** Supplied records **
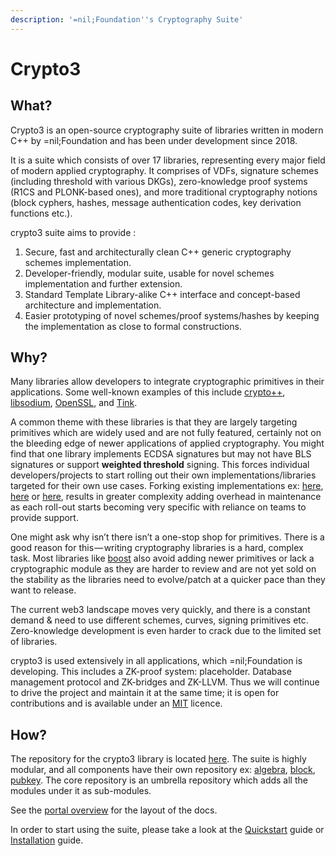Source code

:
 ```yaml
---
description: '=nil;Foundation''s Cryptography Suite'
---
```


# Crypto3

## What?

Crypto3 is an open-source cryptography suite of libraries written in modern C++ by =nil;Foundation and has been under development since 2018.

It is a suite which consists of over 17 libraries, representing every major field of modern applied cryptography. It comprises of VDFs, signature schemes (including threshold with various DKGs), zero-knowledge proof systems (R1CS and PLONK-based ones), and more traditional cryptography notions (block cyphers, hashes, message authentication codes, key derivation functions etc.).

crypto3 suite aims to provide :

1. Secure, fast and architecturally clean C++ generic cryptography schemes implementation.
2. Developer-friendly, modular suite, usable for novel schemes implementation and further extension.
3. Standard Template Library-alike C++ interface and concept-based architecture and implementation.
4. Easier prototyping of novel schemes/proof systems/hashes by keeping the implementation as close to formal constructions.

## Why?

Many libraries allow developers to integrate cryptographic primitives in their applications. Some well-known examples of this include [crypto++](https://www.cryptopp.com/), [libsodium](https://github.com/jedisct1/libsodium), [OpenSSL](https://github.com/openssl/openssl), and [Tink](https://github.com/google/tink).

A common theme with these libraries is that they are largely targeting primitives which are widely used and are not fully featured, certainly not on the bleeding edge of newer applications of applied cryptography. You might find that one library implements ECDSA signatures but may not have BLS signatures or support **weighted threshold** signing. This forces individual developers/projects to start rolling out their own implementations/libraries targeted for their own use cases. Forking existing implementations ex: [here](https://github.com/filecoin-project/bellperson), [here](https://github.com/cryptonomex/secp256k1-zkp) or [here](https://github.com/libressl-portable/openbsd), results in greater complexity adding overhead in maintenance as each roll-out starts becoming very specific with reliance on teams to provide support.

One might ask why isn’t there isn’t a one-stop shop for primitives. There is a good reason for this — writing cryptography libraries is a hard, complex task. Most libraries like [boost](https://www.boost.org/) also avoid adding newer primitives or lack a cryptographic module as they are harder to review and are not yet sold on the stability as the libraries need to evolve/patch at a quicker pace than they want to release.

The current web3 landscape moves very quickly, and there is a constant demand & need to use different schemes, curves, signing primitives etc. Zero-knowledge development is even harder to crack due to the limited set of libraries.

crypto3 is used extensively in all applications, which =nil;Foundation is developing. This includes a ZK-proof system: placeholder. Database management protocol and ZK-bridges and ZK-LLVM. Thus we will continue to drive the project and maintain it at the same time; it is open for contributions and is available under an [MIT](https://github.com/NilFoundation/crypto3/blob/master/LICENSE) licence.

## How?

The repository for the crypto3 library is located [here](https://github.com/NilFoundation/crypto3). The suite is highly modular, and all components have their own repository ex: [algebra](https://github.com/NilFoundation/crypto3-algebra/), [block](https://github.com/NilFoundation/crypto3-block), [pubkey](https://github.com/NilFoundation/crypto3-pubkey). The core repository is an umbrella repository which adds all the modules under it as sub-modules.

See the [portal overview](guides/portal-overview.md) for the layout of the docs.

In order to start using the suite, please take a look at the [Quickstart](guides/quickstart.md) guide or [Installation](guides/installation.md) guide.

** Exercise prompt **
Starting with the first line of the material, print each line exactly until you have printed the line with "1. Secure, fast", and skip the pictures.

** Worked solution **
Source code

:
 ```yaml
---
description: '=nil;Foundation''s Cryptography Suite'
---
```


# Crypto3

## What?

Crypto3 is an open-source cryptography suite of libraries written in modern C++ by =nil;Foundation and has been under development since 2018.

It is a suite which consists of over 17 libraries, representing every major field of modern applied cryptography. It comprises of VDFs, signature schemes (including threshold with various DKGs), zero-knowledge proof systems (R1CS and PLONK-based ones), and more traditional cryptography notions (block cyphers, hashes, message authentication codes, key derivation functions etc.).

crypto3 suite aims to provide :

1. Secure, fast and architecturally clean C++ generic cryptography schemes implementation.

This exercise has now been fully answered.